» About this task: Please go through the records below and return every line holding the word "srcSubpass".
::: Available data :::
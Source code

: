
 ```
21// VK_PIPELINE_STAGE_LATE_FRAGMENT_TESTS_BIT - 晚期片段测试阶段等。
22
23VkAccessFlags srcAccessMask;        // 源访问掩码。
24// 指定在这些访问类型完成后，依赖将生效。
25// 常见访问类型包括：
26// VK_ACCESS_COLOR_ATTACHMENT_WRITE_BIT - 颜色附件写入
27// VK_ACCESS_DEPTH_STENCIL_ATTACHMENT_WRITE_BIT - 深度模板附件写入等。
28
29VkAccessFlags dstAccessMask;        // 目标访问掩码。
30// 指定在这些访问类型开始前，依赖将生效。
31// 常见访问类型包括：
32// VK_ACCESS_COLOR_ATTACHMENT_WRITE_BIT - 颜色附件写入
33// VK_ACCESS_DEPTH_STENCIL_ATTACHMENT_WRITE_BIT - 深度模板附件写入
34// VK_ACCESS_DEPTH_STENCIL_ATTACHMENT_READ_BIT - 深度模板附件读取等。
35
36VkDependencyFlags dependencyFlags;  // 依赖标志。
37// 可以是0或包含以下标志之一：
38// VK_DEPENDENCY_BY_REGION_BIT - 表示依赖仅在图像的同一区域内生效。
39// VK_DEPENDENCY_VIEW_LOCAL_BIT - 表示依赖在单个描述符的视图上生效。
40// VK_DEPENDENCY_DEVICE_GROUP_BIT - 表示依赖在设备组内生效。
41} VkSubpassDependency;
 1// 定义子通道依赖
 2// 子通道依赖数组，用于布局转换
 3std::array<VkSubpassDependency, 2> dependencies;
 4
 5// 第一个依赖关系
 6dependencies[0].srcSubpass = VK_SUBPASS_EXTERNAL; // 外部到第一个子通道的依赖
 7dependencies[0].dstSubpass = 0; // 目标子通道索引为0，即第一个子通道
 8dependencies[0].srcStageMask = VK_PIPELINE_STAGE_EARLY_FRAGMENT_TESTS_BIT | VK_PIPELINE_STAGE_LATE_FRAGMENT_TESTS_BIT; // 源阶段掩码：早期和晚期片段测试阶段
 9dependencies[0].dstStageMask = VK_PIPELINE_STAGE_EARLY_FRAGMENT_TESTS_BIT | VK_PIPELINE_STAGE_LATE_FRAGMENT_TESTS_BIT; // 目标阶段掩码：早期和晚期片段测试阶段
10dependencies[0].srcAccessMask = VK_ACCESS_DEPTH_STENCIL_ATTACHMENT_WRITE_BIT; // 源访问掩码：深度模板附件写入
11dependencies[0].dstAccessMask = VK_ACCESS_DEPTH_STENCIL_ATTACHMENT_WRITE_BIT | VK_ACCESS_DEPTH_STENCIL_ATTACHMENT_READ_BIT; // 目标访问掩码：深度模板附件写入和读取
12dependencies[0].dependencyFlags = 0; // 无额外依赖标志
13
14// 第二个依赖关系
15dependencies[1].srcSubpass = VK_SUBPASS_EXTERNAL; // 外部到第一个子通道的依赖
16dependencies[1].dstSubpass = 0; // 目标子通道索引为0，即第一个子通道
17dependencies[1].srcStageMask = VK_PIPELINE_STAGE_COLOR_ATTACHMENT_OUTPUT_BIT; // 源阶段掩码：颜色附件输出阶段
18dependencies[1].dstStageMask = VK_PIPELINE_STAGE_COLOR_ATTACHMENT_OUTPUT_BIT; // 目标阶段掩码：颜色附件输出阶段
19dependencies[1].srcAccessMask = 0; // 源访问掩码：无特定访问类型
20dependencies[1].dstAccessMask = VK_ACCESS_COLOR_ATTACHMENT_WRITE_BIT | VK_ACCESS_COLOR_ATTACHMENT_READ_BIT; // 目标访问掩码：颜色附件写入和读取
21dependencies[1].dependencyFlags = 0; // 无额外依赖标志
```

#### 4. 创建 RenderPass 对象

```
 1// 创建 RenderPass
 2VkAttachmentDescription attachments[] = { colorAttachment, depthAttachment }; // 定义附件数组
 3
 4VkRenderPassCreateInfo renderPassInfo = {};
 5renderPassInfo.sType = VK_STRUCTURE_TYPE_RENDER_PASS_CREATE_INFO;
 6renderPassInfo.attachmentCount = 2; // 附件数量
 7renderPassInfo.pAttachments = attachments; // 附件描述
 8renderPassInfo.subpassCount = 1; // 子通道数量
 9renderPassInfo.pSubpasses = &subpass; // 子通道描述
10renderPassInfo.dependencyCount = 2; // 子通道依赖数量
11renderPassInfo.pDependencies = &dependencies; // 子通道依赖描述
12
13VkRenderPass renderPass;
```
:::
» Solution to this problem:
 6dependencies[0].srcSubpass = VK_SUBPASS_EXTERNAL; // 外部到第一个子通道的依赖
15dependencies[1].srcSubpass = VK_SUBPASS_EXTERNAL; // 外部到第一个子通道的依赖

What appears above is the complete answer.